Work to be completed: Exactly the lines below from the one with "Wierzchołek może zostać" up to and including the one with "wartości podczas budowania" make up the answer, with nothing else added.

Dataset entries:
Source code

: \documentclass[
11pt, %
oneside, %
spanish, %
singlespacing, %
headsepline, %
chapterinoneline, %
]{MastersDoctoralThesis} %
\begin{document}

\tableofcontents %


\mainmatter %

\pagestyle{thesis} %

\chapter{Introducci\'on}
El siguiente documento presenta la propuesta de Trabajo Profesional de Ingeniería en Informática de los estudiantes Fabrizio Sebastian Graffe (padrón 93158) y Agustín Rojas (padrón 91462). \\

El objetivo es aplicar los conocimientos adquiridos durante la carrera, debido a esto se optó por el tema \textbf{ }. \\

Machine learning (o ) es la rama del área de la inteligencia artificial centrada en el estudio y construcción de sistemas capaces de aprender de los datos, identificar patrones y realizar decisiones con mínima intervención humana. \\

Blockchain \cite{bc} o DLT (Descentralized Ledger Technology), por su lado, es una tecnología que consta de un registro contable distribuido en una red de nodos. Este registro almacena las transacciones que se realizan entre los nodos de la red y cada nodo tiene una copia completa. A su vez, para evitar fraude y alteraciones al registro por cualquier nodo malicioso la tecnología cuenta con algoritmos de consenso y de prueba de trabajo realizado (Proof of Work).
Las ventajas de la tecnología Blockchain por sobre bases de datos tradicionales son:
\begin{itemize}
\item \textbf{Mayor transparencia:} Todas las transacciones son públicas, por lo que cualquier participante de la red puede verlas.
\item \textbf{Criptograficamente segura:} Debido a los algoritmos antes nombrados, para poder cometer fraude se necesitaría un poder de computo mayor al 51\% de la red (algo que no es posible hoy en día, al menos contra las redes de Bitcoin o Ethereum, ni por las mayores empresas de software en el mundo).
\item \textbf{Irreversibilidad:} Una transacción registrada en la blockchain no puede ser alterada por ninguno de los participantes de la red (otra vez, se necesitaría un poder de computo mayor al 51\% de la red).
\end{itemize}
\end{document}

---

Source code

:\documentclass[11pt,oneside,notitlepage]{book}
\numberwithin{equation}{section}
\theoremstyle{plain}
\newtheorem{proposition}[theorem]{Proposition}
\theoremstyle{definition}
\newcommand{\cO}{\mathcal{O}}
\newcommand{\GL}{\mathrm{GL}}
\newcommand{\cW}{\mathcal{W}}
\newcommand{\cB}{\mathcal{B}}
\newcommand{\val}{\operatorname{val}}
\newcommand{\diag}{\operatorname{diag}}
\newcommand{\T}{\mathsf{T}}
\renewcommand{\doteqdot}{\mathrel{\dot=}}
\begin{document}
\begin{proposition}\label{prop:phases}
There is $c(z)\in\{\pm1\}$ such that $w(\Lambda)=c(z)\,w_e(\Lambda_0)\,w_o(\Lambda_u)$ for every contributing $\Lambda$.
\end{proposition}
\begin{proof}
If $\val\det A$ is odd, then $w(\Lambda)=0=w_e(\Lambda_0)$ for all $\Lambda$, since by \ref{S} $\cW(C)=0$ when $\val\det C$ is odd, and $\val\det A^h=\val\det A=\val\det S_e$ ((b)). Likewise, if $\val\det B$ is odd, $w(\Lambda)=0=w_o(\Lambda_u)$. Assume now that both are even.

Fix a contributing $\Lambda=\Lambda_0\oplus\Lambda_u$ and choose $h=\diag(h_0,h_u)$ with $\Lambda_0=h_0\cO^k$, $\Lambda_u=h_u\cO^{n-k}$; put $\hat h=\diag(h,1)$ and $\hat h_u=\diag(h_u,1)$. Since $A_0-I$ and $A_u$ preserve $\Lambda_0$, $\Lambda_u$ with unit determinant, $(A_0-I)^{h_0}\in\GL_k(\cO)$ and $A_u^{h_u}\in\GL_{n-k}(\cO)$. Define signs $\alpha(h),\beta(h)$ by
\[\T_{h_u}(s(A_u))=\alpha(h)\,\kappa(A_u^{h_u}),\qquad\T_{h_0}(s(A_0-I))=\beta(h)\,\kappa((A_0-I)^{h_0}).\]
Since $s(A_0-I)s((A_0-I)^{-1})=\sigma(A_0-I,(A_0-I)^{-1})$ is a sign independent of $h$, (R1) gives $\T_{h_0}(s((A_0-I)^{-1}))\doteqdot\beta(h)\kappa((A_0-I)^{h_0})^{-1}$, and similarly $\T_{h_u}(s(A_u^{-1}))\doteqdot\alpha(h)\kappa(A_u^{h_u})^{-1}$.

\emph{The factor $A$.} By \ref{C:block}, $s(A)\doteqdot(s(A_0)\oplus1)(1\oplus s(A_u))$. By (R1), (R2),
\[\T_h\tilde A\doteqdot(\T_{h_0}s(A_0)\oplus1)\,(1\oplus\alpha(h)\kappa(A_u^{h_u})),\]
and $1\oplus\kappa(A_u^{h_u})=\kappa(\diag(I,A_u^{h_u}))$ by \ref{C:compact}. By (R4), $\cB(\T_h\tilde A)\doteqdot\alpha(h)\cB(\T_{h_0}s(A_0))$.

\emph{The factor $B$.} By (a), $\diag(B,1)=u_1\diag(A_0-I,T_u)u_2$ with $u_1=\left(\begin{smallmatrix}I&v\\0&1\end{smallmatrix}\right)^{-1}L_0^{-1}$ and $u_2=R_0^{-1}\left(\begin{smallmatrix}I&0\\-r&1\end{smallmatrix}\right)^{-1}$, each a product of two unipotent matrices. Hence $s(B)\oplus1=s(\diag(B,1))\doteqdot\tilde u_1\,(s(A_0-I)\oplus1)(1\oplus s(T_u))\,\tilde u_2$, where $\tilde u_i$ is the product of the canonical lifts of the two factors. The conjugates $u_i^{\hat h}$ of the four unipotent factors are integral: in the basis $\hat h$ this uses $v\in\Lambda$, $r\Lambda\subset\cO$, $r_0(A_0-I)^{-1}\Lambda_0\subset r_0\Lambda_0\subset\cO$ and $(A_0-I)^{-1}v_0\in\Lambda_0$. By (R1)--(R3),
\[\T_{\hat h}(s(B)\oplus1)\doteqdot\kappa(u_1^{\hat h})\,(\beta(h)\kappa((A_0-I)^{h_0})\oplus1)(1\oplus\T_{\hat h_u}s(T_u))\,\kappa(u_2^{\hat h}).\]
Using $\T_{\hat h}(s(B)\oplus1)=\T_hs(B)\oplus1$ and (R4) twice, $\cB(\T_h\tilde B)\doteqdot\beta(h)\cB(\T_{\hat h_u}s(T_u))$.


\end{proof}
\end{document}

...

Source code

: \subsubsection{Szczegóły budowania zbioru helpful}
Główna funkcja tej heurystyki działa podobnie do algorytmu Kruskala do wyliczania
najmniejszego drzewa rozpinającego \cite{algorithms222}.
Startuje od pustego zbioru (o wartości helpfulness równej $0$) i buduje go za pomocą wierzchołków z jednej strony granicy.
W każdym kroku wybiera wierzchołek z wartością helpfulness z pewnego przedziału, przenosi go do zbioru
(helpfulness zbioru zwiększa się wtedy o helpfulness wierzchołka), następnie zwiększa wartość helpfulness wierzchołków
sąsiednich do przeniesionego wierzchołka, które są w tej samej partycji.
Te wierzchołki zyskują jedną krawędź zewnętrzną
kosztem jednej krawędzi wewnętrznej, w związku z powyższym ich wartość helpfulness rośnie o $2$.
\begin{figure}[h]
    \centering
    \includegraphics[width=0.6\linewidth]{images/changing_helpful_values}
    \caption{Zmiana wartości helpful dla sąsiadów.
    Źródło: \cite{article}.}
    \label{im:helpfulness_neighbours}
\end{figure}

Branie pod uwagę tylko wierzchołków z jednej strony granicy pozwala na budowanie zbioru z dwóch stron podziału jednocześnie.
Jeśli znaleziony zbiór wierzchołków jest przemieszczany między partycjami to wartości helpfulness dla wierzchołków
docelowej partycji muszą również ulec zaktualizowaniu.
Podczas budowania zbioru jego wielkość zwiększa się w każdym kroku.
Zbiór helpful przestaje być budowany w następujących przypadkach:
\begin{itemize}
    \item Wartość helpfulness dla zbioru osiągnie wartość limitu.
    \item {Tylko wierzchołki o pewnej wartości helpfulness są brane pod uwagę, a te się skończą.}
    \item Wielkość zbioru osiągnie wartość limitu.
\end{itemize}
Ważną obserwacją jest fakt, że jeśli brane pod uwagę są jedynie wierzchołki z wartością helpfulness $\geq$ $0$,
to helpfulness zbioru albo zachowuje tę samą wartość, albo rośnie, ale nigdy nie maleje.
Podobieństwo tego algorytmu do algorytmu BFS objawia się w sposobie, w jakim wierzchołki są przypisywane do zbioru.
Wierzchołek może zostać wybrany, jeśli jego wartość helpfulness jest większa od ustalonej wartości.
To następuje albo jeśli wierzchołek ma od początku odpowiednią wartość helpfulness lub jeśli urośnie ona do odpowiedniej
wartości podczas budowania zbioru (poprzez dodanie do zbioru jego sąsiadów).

Response area:
Wierzchołek może zostać wybrany, jeśli jego wartość helpfulness jest większa od ustalonej wartości.
To następuje albo jeśli wierzchołek ma od początku odpowiednią wartość helpfulness lub jeśli urośnie ona do odpowiedniej
wartości podczas budowania zbioru (poprzez dodanie do zbioru jego sąsiadów).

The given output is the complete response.